London for All presented its Year 2 report at the City of London’s Community and Protective Services (CAPS) committee today, engaging individuals with lived/living experience of poverty to share the update. A total of 52 initiatives are complete with 60 in progress as the project enters year three.
“Including people with lived and living experience of poverty has been transformative. The expertise of these individuals adds strength and resilience to poverty reduction work. Their first-hand knowledge of systemic barriers is in invaluable in co-creating innovative solutions.”
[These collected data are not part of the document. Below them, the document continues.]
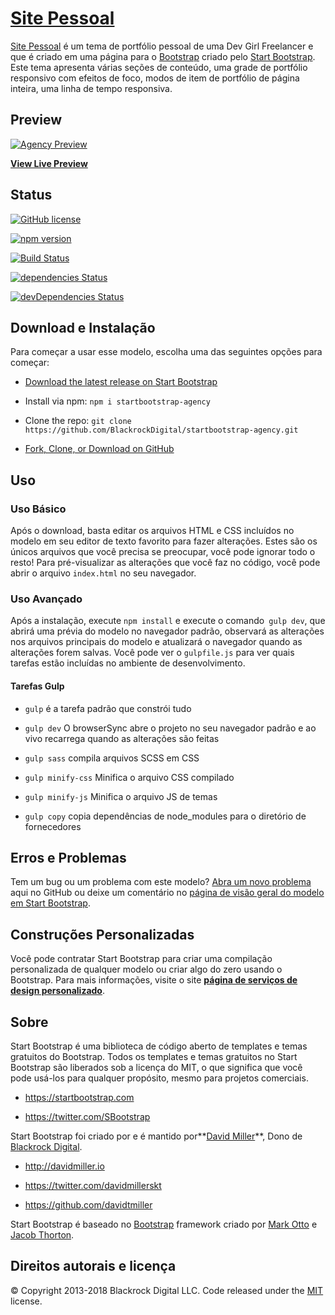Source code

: # [Site Pessoal](https://github.com/crisgit/site/)

  

  

[Site Pessoal](https://crisgit.github.io/site) é um tema de portfólio pessoal de uma Dev Girl Freelancer e que é criado em uma página para o [Bootstrap](http://getbootstrap.com/) criado pelo [Start Bootstrap](http://startbootstrap.com/). Este tema apresenta várias seções de conteúdo, uma grade de portfólio responsivo com efeitos de foco, modos de item de portfólio de página inteira, uma linha de tempo responsiva.  

## Preview

  

  

[![Agency Preview](https://crisgit.github.io/site/img/)](https://crisgit.github.io/site/)

  

  

**[View Live Preview](https://crisgit.github.io/site)**

  

  

## Status

  

  

[![GitHub license](https://img.shields.io/badge/license-MIT-blue.svg)](https://raw.githubusercontent.com/BlackrockDigital/startbootstrap-agency/master/LICENSE)

  

[![npm version](https://img.shields.io/npm/v/startbootstrap-agency.svg)](https://www.npmjs.com/package/startbootstrap-agency)

  

[![Build Status](https://travis-ci.org/BlackrockDigital/startbootstrap-agency.svg?branch=master)](https://travis-ci.org/BlackrockDigital/startbootstrap-agency)

  

[![dependencies Status](https://david-dm.org/BlackrockDigital/startbootstrap-agency/status.svg)](https://david-dm.org/BlackrockDigital/startbootstrap-agency)

  

[![devDependencies Status](https://david-dm.org/BlackrockDigital/startbootstrap-agency/dev-status.svg)](https://david-dm.org/BlackrockDigital/startbootstrap-agency?type=dev)

  

  

## Download e Instalação

  

 
Para começar a usar esse modelo, escolha uma das seguintes opções para começar:
  

*  [Download the latest release on Start Bootstrap](https://startbootstrap.com/template-overviews/agency/)

  

* Install via npm: `npm i startbootstrap-agency`

  

* Clone the repo: `git clone https://github.com/BlackrockDigital/startbootstrap-agency.git`

  

*  [Fork, Clone, or Download on GitHub](https://github.com/BlackrockDigital/startbootstrap-agency)

  

  

## Uso

  

  

### Uso Básico

  

  

  
Após o download, basta editar os arquivos HTML e CSS incluídos no modelo em seu editor de texto favorito para fazer alterações. Estes são os únicos arquivos que você precisa se preocupar, você pode ignorar todo o resto! Para pré-visualizar as alterações que você faz no código, você pode abrir o arquivo `index.html` no seu navegador.

  

  

###  Uso Avançado

  

  

  
Após a instalação, execute `npm install` e execute o comando` gulp dev`, que abrirá uma prévia do modelo no navegador padrão, observará as alterações nos arquivos principais do modelo e atualizará o navegador quando as alterações forem salvas. Você pode ver o `gulpfile.js` para ver quais tarefas estão incluídas no ambiente de desenvolvimento.

  

  

####   Tarefas Gulp 

  

  

-    `gulp` é a tarefa padrão que constrói tudo

  

-  `gulp dev`   O browserSync abre o projeto no seu navegador padrão e ao vivo recarrega quando as alterações são feitas

  

-  `gulp sass`   compila arquivos SCSS em CSS

  

-  `gulp minify-css`   Minifica o arquivo CSS compilado

  

-  `gulp minify-js`   Minifica o arquivo JS de temas

  

-  `gulp copy` copia dependências de node_modules para o diretório de fornecedores

  

  

##   Erros e Problemas

  

  

Tem um bug ou um problema com este modelo? [Abra um novo problema](https://github.com/BlackrockDigital/startbootstrap-agency/issues)  aqui no GitHub ou deixe um comentário no [página de visão geral do modelo em Start Bootstrap](http://startbootstrap.com/template-overviews/agency/).

  

  

## Construções Personalizadas

  

  

Você pode contratar Start Bootstrap para criar uma compilação personalizada de qualquer modelo ou criar algo do zero usando o Bootstrap. Para mais informações, visite o site **[página de serviços de design personalizado](https://startbootstrap.com/bootstrap-design-services/)**.

  

  

##  Sobre

  

  

  
Start Bootstrap é uma biblioteca de código aberto de templates e temas gratuitos do Bootstrap. Todos os templates e temas gratuitos no Start Bootstrap são liberados sob a licença do MIT, o que significa que você pode usá-los para qualquer propósito, mesmo para projetos comerciais.

  

  

* https://startbootstrap.com

  

* https://twitter.com/SBootstrap

  

  

  
Start Bootstrap foi criado por e é mantido por**[David Miller](http://davidmiller.io/)**, Dono de [Blackrock Digital](http://blackrockdigital.io/).

  

  

* http://davidmiller.io

  

* https://twitter.com/davidmillerskt

  

* https://github.com/davidtmiller

  

  
Start Bootstrap é baseado no [Bootstrap](http://getbootstrap.com/) framework criado por [Mark Otto](https://twitter.com/mdo) e [Jacob Thorton](https://twitter.com/fat).

  

  

## Direitos autorais e licença

  

  

:copyright: Copyright 2013-2018 Blackrock Digital LLC. Code released under the [MIT](https://github.com/BlackrockDigital/startbootstrap-agency/blob/gh-pages/LICENSE) license.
As lead agency of London for All, our city’s roadmap to end poverty in a generation, United Way convenes the work of 60+ community partners and more than 160 volunteers to implement 112 recommendations that aim to create long-term solutions and systems change. A total of 38 people with lived/living experience are involved as key decision-makers, and 50% of Leadership Table participants self-identify with this description.
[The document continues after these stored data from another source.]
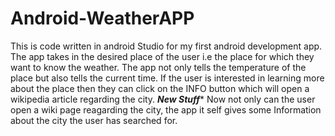 # Android-WeatherAPP
This is code written in android Studio for my first android development app.
The app takes in the desired place of the user i.e the place for which they want to know the weather. The app not only tells the temperature of the place but also
tells the current time. If the user is interested in learning more about the place then they can click on the INFO button which will open a wikipedia article regarding the 
city. 
*******New Stuff********
Now not only can the user open a wiki page reagarding the city, the app it self gives some Information about the city the user has searched for.
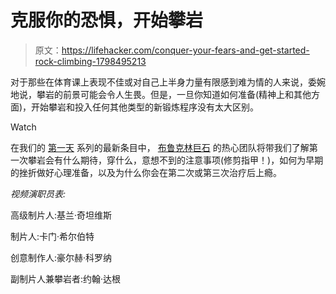 # 克服你的恐惧，开始攀岩

> 原文：<https://lifehacker.com/conquer-your-fears-and-get-started-rock-climbing-1798495213>

对于那些在体育课上表现不佳或对自己上半身力量有限感到难为情的人来说，委婉地说，攀岩的前景可能会令人生畏。但是，一旦你知道如何准备(精神上和其他方面)，开始攀岩和投入任何其他类型的新锻炼程序没有太大区别。

Watch

在我们的 [第一天](http://lifehacker.com/tag/day-1) 系列的最新条目中， [布鲁克林巨石](http://brooklynboulders.com/brooklyn/) 的热心团队将带我们了解第一次攀岩会有什么期待，穿什么，意想不到的注意事项(修剪指甲！)，如何为早期的挫折做好心理准备，以及为什么你会在第二次或第三次治疗后上瘾。

*视频演职员表:*

高级制片人:基兰·奇坦维斯

制片人:卡门·希尔伯特

创意制作人:豪尔赫·科罗纳

副制片人兼攀岩者:约翰·达根
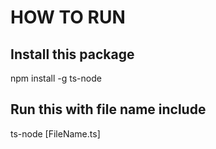 # HOW TO RUN

## Install this package

npm install -g ts-node

## Run this with file name include

ts-node [FileName.ts]
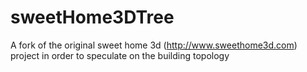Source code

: sweetHome3DTree
===============

A fork of the original sweet home 3d (http://www.sweethome3d.com) project in order to speculate on the building topology
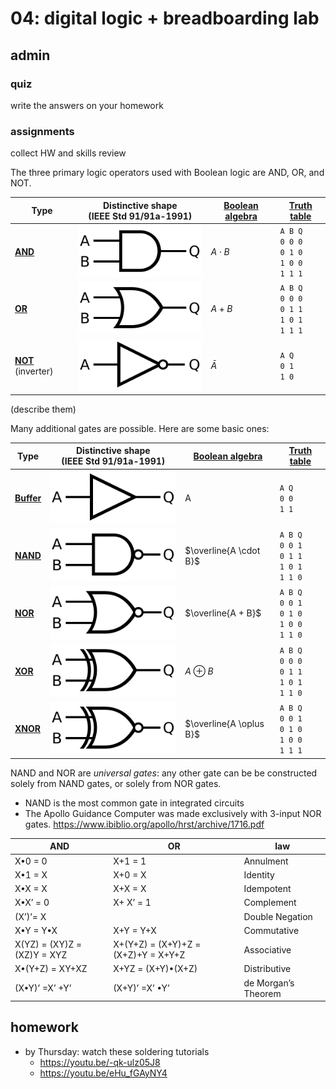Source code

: # 04: digital logic + breadboarding lab



## admin

### quiz

write the answers on your homework

[1]: # (The two possible values in Boolean logic can be described in multiple ways. List two ways.)

[2]: # (What are the three primary operators used in Boolean logic?)


### assignments

collect HW and skills review



The three primary logic operators used with Boolean logic are AND, OR, and NOT. 

| Type                                                         | Distinctive shape <br />(IEEE Std 91/91a-1991)               | [Boolean algebra](https://en.wikipedia.org/wiki/Boolean_algebra) | [Truth table](https://en.wikipedia.org/wiki/Truth_table)    |
| ------------------------------------------------------------ | ------------------------------------------------------------ | ------------------------------------------------------------ | ----------------------------------------------------------- |
| **[AND](https://en.wikipedia.org/wiki/AND_gate)**            | ![AND](sources/AND.svg)                                      | $A \cdot B$                                                  | `A B Q`<br />`0 0 0`<br />`0 1 0`<br />`1 0 0`<br />`1 1 1` |
| **[OR](https://en.wikipedia.org/wiki/OR_gate)**              | ![OR](sources/OR.svg) | $A+B$                                                        | `A B Q`<br />`0 0 0`<br />`0 1 1`<br />`1 0 1`<br />`1 1 1` |
| **[NOT](https://en.wikipedia.org/wiki/NOT_gate)** (inverter) | ![NOT](sources/NOT.svg)| $\bar{A}$                                                    | `A Q`<br />`0 1`<br />`1 0`                                 |



(describe them)





Many additional gates are possible. Here are some basic ones: 

| Type                                                    | Distinctive shape <br />(IEEE Std 91/91a-1991)               | [Boolean algebra](https://en.wikipedia.org/wiki/Boolean_algebra) | [Truth table](https://en.wikipedia.org/wiki/Truth_table)    |
| ------------------------------------------------------- | ------------------------------------------------------------ | ------------------------------------------------------------ | ----------------------------------------------------------- |
| **[Buffer](https://en.wikipedia.org/wiki/Buffer_gate)** | ![Buffer](sources/Buffer.svg)| A                                                            | `A Q`<br />`0 0`<br />`1 1`                                 |
| **[NAND](https://en.wikipedia.org/wiki/NAND_gate)**     | ![NAND](sources/NAND.svg) | $\overline{A \cdot B}$                                       | `A B Q`<br />`0 0 1`<br />`0 1 1`<br />`1 0 1`<br />`1 1 0` |
| **[NOR](https://en.wikipedia.org/wiki/NOR_gate)**       | ![NOR](sources/NOR.svg) | $\overline{A + B}$                                           | `A B Q`<br />`0 0 1`<br />`0 1 0`<br />`1 0 0`<br />`1 1 0` |
| **[XOR](https://en.wikipedia.org/wiki/XOR_gate)**       | ![XOR](sources/XOR.svg)| $A \oplus B$                                                 | `A B Q`<br />`0 0 0`<br />`0 1 1`<br />`1 0 1`<br />`1 1 0` |
| **[XNOR](https://en.wikipedia.org/wiki/XNOR_gate)**     | ![XNOR](sources/XNOR.svg) | $\overline{A \oplus B}$                                      | `A B Q`<br />`0 0 1`<br />`0 1 0`<br />`1 0 0`<br />`1 1 1` |

NAND and NOR are *universal gates*: any other gate can be be constructed solely from NAND gates, or solely from NOR gates. 

- NAND is the most common gate in integrated circuits
- The Apollo Guidance Computer was made exclusively with 3-input NOR gates. https://www.ibiblio.org/apollo/hrst/archive/1716.pdf



|AND                        |OR                            | law |
| ------------------------------- | ------------------------------------ | -------------------- |
| X•0  = 0                        | X+1  = 1                             | Annulment       |
| X•1  = X                        | X+0  = X                             | Identity        |
| X•X  = X                        | X+X  = X                             | Idempotent      |
| X•X’ =  0                     | X+ X’ =  1                         | Complement      |
| (X’)’=  X                  |                  | Double  Negation |
| X•Y  = Y•X                      | X+Y  = Y+X                           | Commutative     |
| X(YZ)  = (XY)Z =   (XZ)Y  = XYZ | X+(Y+Z)  = (X+Y)+Z = (X+Z)+Y = X+Y+Z | Associative     |
| X•(Y+Z)  = XY+XZ                | X+YZ  = (X+Y)•(X+Z)                  | Distributive    |
| (X•Y)’ =X’ +Y’              | (X+Y)’ =X’ •Y’                   | de  Morgan’s Theorem |



## homework

- by Thursday: watch these soldering tutorials
  - https://youtu.be/-qk-ulz05J8
  - https://youtu.be/eHu_fGAyNY4






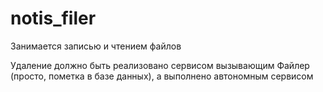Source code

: # notis_filer

Занимается записью и чтением файлов

Удаление должно быть реализовано сервисом вызывающим Файлер (просто, пометка в базе данных), а выполнено автономным  сервисом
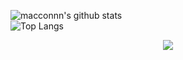 ![macconnn's github stats](https://github-readme-stats.vercel.app/api?username=macconnn)  
![Top Langs](https://github-readme-stats.vercel.app/api/top-langs/?username=macconnn)  


<div align="center"> <img src="https://visitor-badge.glitch.me/badge?page_id=sun0225SUN" /> </div>

<!--
**macconnn/macconnn** is a ✨ _special_ ✨ repository because its `README.md` (this file) appears on your GitHub profile.

Here are some ideas to get you started:

- 🔭 I’m currently working on ...
- 🌱 I’m currently learning ...
- 👯 I’m looking to collaborate on ...
- 🤔 I’m looking for help with ...
- 💬 Ask me about ...
- 📫 How to reach me: ...
- 😄 Pronouns: ...
- ⚡ Fun fact: ...
-->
Completed recommendations in Year 2 include working with farmers to provide easy access to fresh food for people who need it most and expanding no-cost dental programs for Londoners living with low income.
London for All’s Food Security Table worked with key community partners to expand the Good Food Box program from just two host sites to 12. The project addresses two key London for All recommendations: to support existing campaigns that promote healthy, local food and to ensure that fresh, high quality food is available at convenient locations and hours to those who need it.
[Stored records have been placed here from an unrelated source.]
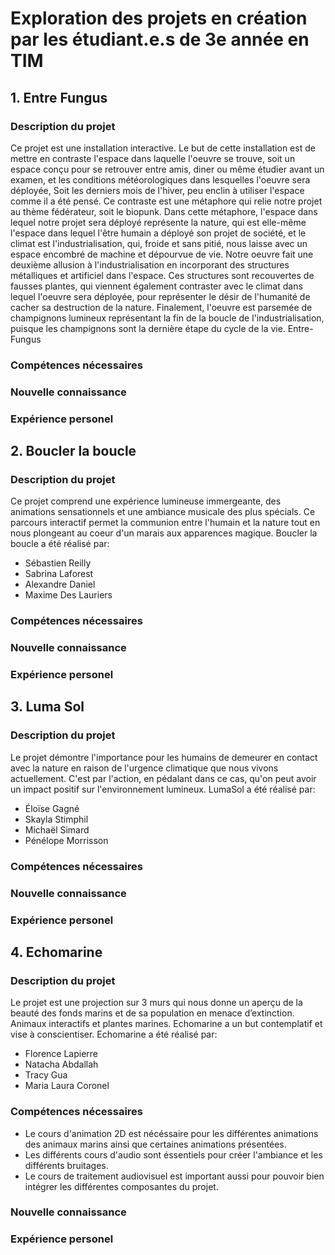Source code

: # Exploration des projets en création par les étudiant.e.s de 3e année en TIM

## 1. Entre Fungus
### Description du projet
Ce projet est une installation interactive. Le but de cette installation est de mettre en contraste l'espace dans laquelle l'oeuvre se trouve, soit un espace conçu pour se retrouver entre amis, diner ou même étudier avant un examen, et les conditions météorologiques dans lesquelles l'oeuvre sera déployée, Soit les derniers mois de l'hiver, peu enclin à utiliser l'espace comme il a été pensé. Ce contraste est une métaphore qui relie notre projet au thème fédérateur, soit le biopunk. Dans cette métaphore, l'espace dans lequel notre projet sera déployé représente la nature, qui est elle-même l'espace dans lequel l'être humain a déployé son projet de société, et le climat est l'industrialisation, qui, froide et sans pitié, nous laisse avec un espace encombré de machine et dépourvue de vie. Notre oeuvre fait une deuxième allusion à l'industrialisation en incorporant des structures métalliques et artificiel dans l'espace. Ces structures sont recouvertes de fausses plantes, qui viennent également contraster avec le climat dans lequel l'oeuvre sera déployée, pour représenter le désir de l'humanité de cacher sa destruction de la nature. Finalement, l'oeuvre est parsemée de champignons lumineux représentant la fin de la boucle de l'industrialisation, puisque les champignons sont la dernière étape du cycle de la vie. Entre-Fungus
### Compétences nécessaires
### Nouvelle connaissance
### Expérience personel

## 2. Boucler la boucle
### Description du projet
Ce projet comprend une expérience lumineuse immergeante, des animations sensationnels et une ambiance musicale des plus spécials. Ce parcours interactif permet la communion entre l'humain et la nature tout en nous plongeant au coeur d'un marais aux apparences magique. Boucler la boucle a été réalisé par:
- Sébastien Reilly
- Sabrina Laforest
- Alexandre Daniel
- Maxime Des Lauriers
### Compétences nécessaires
### Nouvelle connaissance
### Expérience personel

## 3. Luma Sol
### Description du projet
Le projet démontre l'importance pour les humains de demeurer en contact avec la nature en raison de l'urgence climatique que nous vivons actuellement. C'est par l'action, en pédalant dans ce cas, qu'on peut avoir un impact positif sur l'environnement lumineux. LumaSol a été réalisé par:
- Éloïse Gagné
- Skayla Stimphil
- Michaël Simard
- Pénélope Morrisson
### Compétences nécessaires
### Nouvelle connaissance
### Expérience personel

## 4. Echomarine
### Description du projet
Le projet est une projection sur 3 murs qui nous donne un aperçu de la beauté des fonds marins et de sa population en menace d’extinction. Animaux interactifs et plantes marines. Echomarine a un but contemplatif et vise à conscientiser. Echomarine a été réalisé par:
- Florence Lapierre
- Natacha Abdallah
- Tracy Gua
- Maria Laura Coronel
### Compétences nécessaires
- Le cours d'animation 2D est nécéssaire pour les différentes animations des animaux marins ainsi que certaines animations présentées.
- Les différents cours d'audio sont éssentiels pour créer l'ambiance et les différents bruitages.
- Le cours de traitement audiovisuel est important aussi pour pouvoir bien intégrer les différentes composantes du projet. 
### Nouvelle connaissance
### Expérience personel
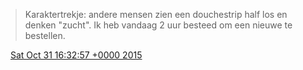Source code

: > Karaktertrekje: andere mensen zien een douchestrip half los en denken "zucht"\. Ik heb vandaag 2 uur besteed om een nieuwe te bestellen\.

<img src="../../media/tweet.ico" width="12" /> [Sat Oct 31 16:32:57 +0000 2015](https://twitter.com/DromerDenker/status/660494678622629889)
Over 350 Good Food Boxes are currently distributed in neighbourhoods across the city for just $10 from agencies like Crouch Neighbourhood Resource Centre. Every month, families get easy access to seasonal, delicious and nutritious vegetables and fruits, all sourced from local farmers and food distributors. The program is open to all Londoners and is lead by the Child and Youth Network.
In a bold move, Roxanne Riddell, Project Manager of London for All, requested that CAPS identify representatives from City Council to actively participate in creating an Indigenous poverty strategy. Riddell has been working on this recommendation with leaders of local Indigenous Service Agencies, the London District Chiefs Council and the Southern First Nations Secretariat.
The presentation closed with one additional announcement. On Tuesday, June 18, United Way will receive a $48,000 grant from the Ontario Trillium Foundation to monitor and assess project outcomes and evaluate the effectiveness of the project’s leadership and accountability structure.
“London for All is a wonderful initiative and I’m so thankful for the leadership of United Way Elgin Middlesex and its partners,” said Terence Kernaghan, MPP for London Centre. “So much progress has already been made and I’m very grateful for all the hard work being done by so many to help our friends and neighbours to be independent, financially stable, and resilient. The work being done on early learning is critical; as a former teacher, I know how important it is to give our kids the tools to reach their full potential.”